Arrivé à New York, il descendit du train tout machinalement et se dirigea à pieds vers sa demeure.

Le temps était sombre et gris ; une pluie fine et douce ruisselait sur les trottoirs. Les gouttes d’eau coulaient comme des larmes sur les joues du vieillard ; mais il ne les sentait pas. Un ami qui le rencontra le salua, mais il ne le vit même pas.

Enfin, il arriva à sa demeure.

Un long crêpe noir s’y balançait au vent.

Mais cette vue ne le fit pas sortir de sa torpeur. Au contraire, cela semblait une partie de son rêve.

Il monta lentement l’escalier et ouvrit la porte de son appartement.

Ses enfants, qui l’attendaient d’un instant à l’autre, se jetèrent dans ses bras en pleurant. Mais sans leur parler, il s’échappa de leur étreinte et se dirigea vers la chambre. où l’instinct lui disait qu’il trouverait celle qu’il cherchait.

Elle était là, pâle et froide, cette compagne de sa vie, celle qu’il avait le plus aimée au monde.

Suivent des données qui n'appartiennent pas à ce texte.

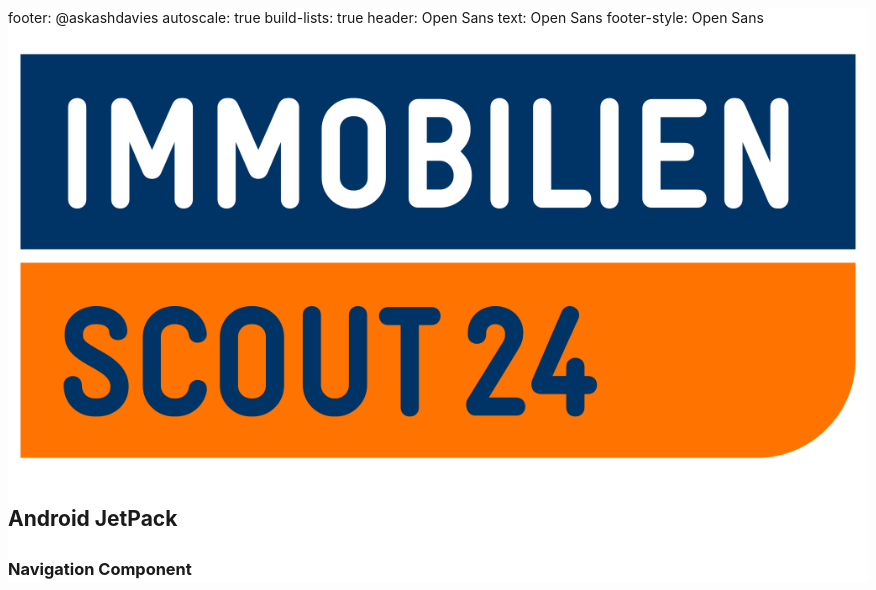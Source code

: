 footer: @askashdavies
autoscale: true
build-lists: true
header: Open Sans
text: Open Sans
footer-style: Open Sans

![right inline 15%](immobilienscout24.png)

## Android JetPack
### Navigation Component
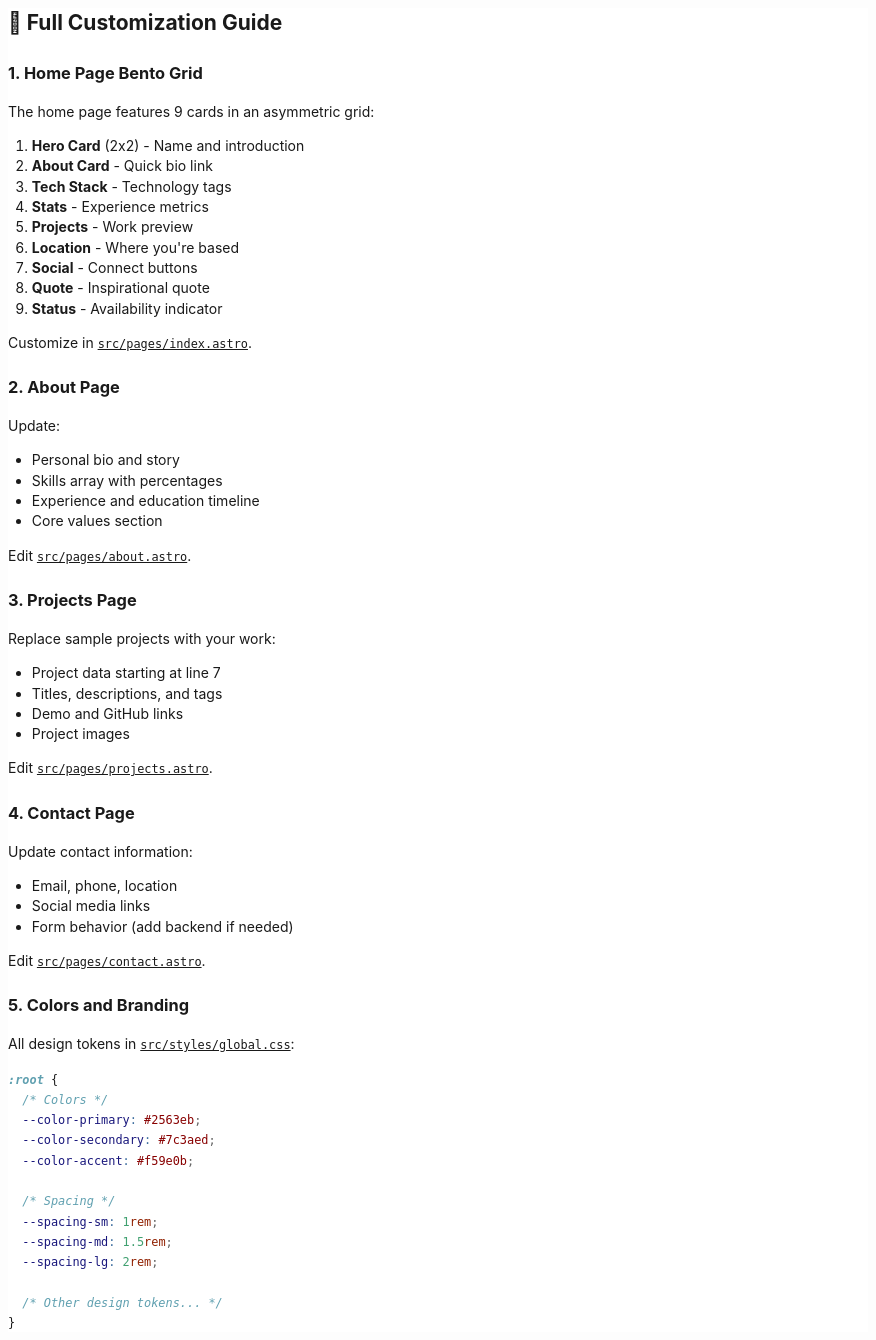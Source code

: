 ## 🎨 Full Customization Guide

### 1. Home Page Bento Grid

The home page features 9 cards in an asymmetric grid:

1. **Hero Card** (2x2) - Name and introduction
2. **About Card** - Quick bio link
3. **Tech Stack** - Technology tags
4. **Stats** - Experience metrics
5. **Projects** - Work preview
6. **Location** - Where you're based
7. **Social** - Connect buttons
8. **Quote** - Inspirational quote
9. **Status** - Availability indicator

Customize in [`src/pages/index.astro`](src/pages/index.astro).

### 2. About Page

Update:

- Personal bio and story
- Skills array with percentages
- Experience and education timeline
- Core values section

Edit [`src/pages/about.astro`](src/pages/about.astro).

### 3. Projects Page

Replace sample projects with your work:

- Project data starting at line 7
- Titles, descriptions, and tags
- Demo and GitHub links
- Project images

Edit [`src/pages/projects.astro`](src/pages/projects.astro).

### 4. Contact Page

Update contact information:

- Email, phone, location
- Social media links
- Form behavior (add backend if needed)

Edit [`src/pages/contact.astro`](src/pages/contact.astro).

### 5. Colors and Branding

All design tokens in [`src/styles/global.css`](src/styles/global.css):

```css
:root {
  /* Colors */
  --color-primary: #2563eb;
  --color-secondary: #7c3aed;
  --color-accent: #f59e0b;

  /* Spacing */
  --spacing-sm: 1rem;
  --spacing-md: 1.5rem;
  --spacing-lg: 2rem;

  /* Other design tokens... */
}
```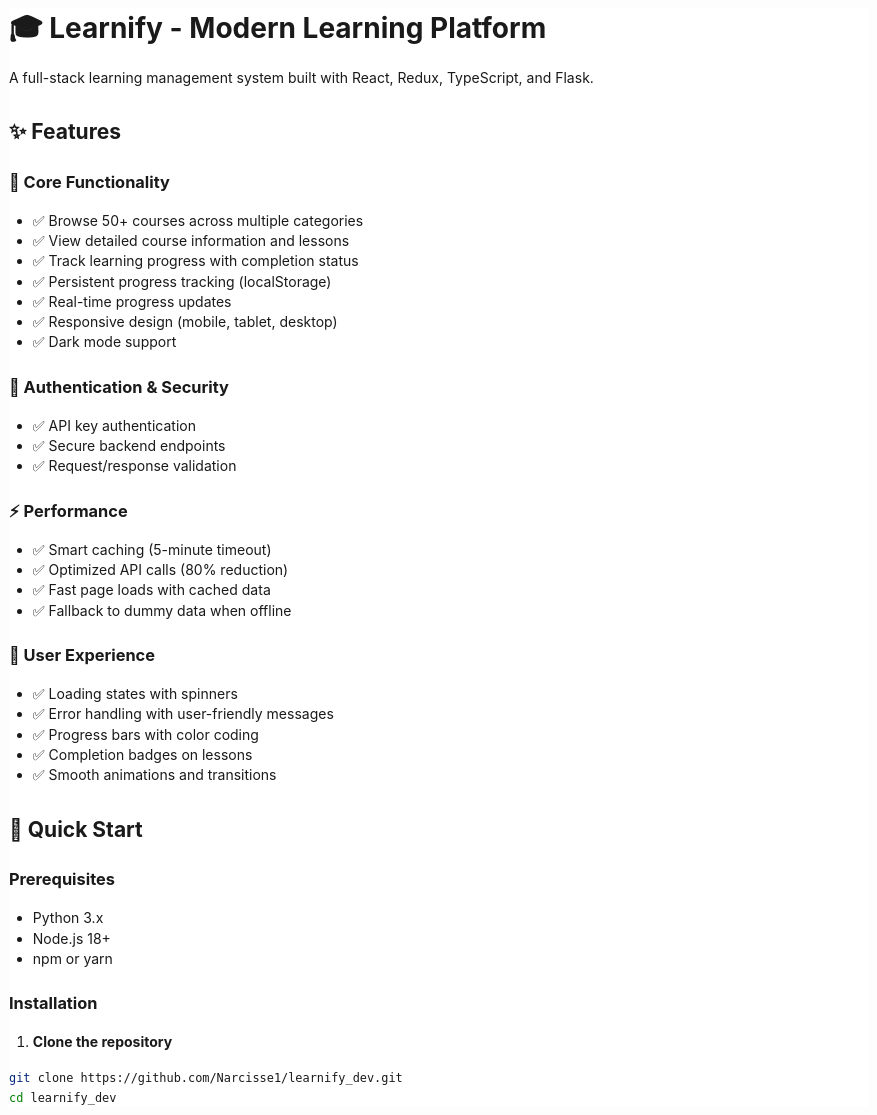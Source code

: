 # 🎓 Learnify - Modern Learning Platform

A full-stack learning management system built with React, Redux, TypeScript, and Flask.

## ✨ Features

### 🎯 Core Functionality
- ✅ Browse 50+ courses across multiple categories
- ✅ View detailed course information and lessons
- ✅ Track learning progress with completion status
- ✅ Persistent progress tracking (localStorage)
- ✅ Real-time progress updates
- ✅ Responsive design (mobile, tablet, desktop)
- ✅ Dark mode support

### 🔐 Authentication & Security
- ✅ API key authentication
- ✅ Secure backend endpoints
- ✅ Request/response validation

### ⚡ Performance
- ✅ Smart caching (5-minute timeout)
- ✅ Optimized API calls (80% reduction)
- ✅ Fast page loads with cached data
- ✅ Fallback to dummy data when offline

### 🎨 User Experience
- ✅ Loading states with spinners
- ✅ Error handling with user-friendly messages
- ✅ Progress bars with color coding
- ✅ Completion badges on lessons
- ✅ Smooth animations and transitions

## 🚀 Quick Start

### Prerequisites
- Python 3.x
- Node.js 18+
- npm or yarn

### Installation

1. **Clone the repository**
```bash
git clone https://github.com/Narcisse1/learnify_dev.git
cd learnify_dev
```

Ses beaux traits, dont les années n’avaient pu altérer la beauté, étaient calmes et doux.

Sa bouche, entr’ouverte, semblait sourire.

Mais ses yeux, fermés par la mort, ne devaient plus s’ouvrir pour regarder celui qu’elle avait tant aimé. Ses mains froides, croisées sur sa poitrine, ne devaient plus répondre à la pression de celles de son époux.

La voix douce qui avait tant de fois réjoui son oreille et qui lui avait murmuré tant de paroles de consolation dans les tristesses de l’existence ne devait plus se faire entendre.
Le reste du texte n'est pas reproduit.